::: Data for this exercise

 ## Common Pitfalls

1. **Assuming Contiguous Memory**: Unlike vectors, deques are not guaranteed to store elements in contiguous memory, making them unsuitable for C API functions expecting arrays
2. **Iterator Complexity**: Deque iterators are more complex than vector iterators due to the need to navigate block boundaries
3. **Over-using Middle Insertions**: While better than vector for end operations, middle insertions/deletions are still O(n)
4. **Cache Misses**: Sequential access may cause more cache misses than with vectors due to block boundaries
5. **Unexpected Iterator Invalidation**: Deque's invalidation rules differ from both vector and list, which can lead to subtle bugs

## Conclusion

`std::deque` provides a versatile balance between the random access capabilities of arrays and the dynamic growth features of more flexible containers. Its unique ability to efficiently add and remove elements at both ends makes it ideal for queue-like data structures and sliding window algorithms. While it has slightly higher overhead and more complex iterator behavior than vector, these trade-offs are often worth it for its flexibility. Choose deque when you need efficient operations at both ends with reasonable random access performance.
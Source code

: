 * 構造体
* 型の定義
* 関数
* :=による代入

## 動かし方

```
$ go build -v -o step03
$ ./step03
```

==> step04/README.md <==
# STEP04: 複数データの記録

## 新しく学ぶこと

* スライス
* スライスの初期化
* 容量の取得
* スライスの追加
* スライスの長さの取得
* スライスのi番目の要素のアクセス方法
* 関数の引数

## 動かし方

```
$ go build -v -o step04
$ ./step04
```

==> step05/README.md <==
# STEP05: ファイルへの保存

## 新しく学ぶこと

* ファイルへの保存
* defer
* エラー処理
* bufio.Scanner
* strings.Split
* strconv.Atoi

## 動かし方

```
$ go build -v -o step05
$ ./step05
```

::::::
::: Data for this exercise

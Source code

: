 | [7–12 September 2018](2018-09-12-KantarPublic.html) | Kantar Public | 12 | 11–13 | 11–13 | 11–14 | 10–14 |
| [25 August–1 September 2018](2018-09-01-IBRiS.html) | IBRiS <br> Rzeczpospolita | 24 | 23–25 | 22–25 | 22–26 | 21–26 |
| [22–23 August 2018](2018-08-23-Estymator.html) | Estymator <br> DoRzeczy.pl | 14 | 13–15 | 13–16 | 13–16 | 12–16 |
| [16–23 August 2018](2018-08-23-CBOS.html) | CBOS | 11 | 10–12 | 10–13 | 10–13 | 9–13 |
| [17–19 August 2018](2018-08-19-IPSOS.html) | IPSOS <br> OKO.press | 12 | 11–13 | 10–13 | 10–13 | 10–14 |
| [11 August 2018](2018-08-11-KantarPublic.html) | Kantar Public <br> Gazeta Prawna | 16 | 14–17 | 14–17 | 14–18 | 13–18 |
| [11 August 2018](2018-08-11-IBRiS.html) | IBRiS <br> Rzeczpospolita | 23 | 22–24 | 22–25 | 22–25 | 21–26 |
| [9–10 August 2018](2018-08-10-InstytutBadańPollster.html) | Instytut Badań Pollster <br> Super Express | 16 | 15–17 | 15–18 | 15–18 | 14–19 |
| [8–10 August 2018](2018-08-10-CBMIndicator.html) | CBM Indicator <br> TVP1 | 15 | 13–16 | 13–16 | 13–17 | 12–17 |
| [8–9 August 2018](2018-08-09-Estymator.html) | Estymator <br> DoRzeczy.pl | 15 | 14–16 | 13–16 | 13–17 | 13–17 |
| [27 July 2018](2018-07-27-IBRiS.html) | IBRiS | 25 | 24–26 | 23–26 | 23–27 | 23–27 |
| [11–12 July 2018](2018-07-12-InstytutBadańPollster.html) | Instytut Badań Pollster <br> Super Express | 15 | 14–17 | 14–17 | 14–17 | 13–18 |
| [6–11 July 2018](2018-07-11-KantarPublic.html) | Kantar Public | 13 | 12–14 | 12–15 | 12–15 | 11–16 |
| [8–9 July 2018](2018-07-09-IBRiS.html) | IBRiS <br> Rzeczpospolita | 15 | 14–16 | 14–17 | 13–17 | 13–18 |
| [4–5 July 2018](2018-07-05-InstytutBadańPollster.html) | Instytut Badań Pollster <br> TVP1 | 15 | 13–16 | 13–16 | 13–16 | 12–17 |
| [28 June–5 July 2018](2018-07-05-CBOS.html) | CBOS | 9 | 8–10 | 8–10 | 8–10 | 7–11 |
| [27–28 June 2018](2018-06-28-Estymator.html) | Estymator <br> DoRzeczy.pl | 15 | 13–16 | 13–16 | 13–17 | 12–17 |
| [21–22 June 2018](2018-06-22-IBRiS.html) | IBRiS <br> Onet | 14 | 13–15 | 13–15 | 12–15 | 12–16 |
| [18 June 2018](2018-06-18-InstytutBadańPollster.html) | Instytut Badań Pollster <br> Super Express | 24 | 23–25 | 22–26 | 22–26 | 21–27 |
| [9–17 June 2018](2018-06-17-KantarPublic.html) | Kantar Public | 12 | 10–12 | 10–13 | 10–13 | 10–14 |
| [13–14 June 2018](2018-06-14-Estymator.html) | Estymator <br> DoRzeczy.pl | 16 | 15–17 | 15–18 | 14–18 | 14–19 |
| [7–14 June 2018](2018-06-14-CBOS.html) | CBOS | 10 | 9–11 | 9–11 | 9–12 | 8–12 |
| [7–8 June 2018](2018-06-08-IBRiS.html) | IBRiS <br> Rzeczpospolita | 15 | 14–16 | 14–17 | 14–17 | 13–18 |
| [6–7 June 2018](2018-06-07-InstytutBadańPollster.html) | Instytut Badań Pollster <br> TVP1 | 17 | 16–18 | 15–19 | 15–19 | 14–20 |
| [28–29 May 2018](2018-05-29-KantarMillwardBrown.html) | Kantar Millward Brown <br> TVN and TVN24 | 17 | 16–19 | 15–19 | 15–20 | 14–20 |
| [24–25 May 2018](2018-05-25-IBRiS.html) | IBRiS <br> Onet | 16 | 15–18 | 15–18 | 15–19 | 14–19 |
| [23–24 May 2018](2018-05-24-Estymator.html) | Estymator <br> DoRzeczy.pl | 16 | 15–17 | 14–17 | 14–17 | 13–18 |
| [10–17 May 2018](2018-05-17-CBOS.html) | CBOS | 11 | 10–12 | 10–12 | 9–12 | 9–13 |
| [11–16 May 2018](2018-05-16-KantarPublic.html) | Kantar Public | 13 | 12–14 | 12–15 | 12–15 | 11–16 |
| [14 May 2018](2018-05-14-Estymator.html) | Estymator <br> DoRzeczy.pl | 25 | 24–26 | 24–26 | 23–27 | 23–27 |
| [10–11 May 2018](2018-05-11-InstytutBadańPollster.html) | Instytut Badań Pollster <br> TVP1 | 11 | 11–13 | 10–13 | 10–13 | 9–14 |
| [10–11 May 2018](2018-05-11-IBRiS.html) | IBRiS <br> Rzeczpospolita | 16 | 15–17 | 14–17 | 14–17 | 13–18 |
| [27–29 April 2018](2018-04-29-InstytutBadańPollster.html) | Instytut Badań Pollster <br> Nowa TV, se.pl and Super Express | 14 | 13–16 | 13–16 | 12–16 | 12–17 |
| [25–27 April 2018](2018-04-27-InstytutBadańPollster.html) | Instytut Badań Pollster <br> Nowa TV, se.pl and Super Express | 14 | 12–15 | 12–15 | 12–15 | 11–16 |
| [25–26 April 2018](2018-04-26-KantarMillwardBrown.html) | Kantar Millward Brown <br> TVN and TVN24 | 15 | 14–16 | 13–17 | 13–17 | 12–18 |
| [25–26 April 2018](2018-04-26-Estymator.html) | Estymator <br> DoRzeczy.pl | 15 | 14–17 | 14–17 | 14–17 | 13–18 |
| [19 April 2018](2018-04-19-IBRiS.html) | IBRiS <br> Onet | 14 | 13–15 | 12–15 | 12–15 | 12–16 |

::::::

§ Required action
Could you transcribe the entries above word for word, from the line with "14–18 | 13–18 |" down to the line with "15–18 | 14–19 |", keeping both?

§ Result
| [11 August 2018](2018-08-11-KantarPublic.html) | Kantar Public <br> Gazeta Prawna | 16 | 14–17 | 14–17 | 14–18 | 13–18 |
| [11 August 2018](2018-08-11-IBRiS.html) | IBRiS <br> Rzeczpospolita | 23 | 22–24 | 22–25 | 22–25 | 21–26 |
| [9–10 August 2018](2018-08-10-InstytutBadańPollster.html) | Instytut Badań Pollster <br> Super Express | 16 | 15–17 | 15–18 | 15–18 | 14–19 |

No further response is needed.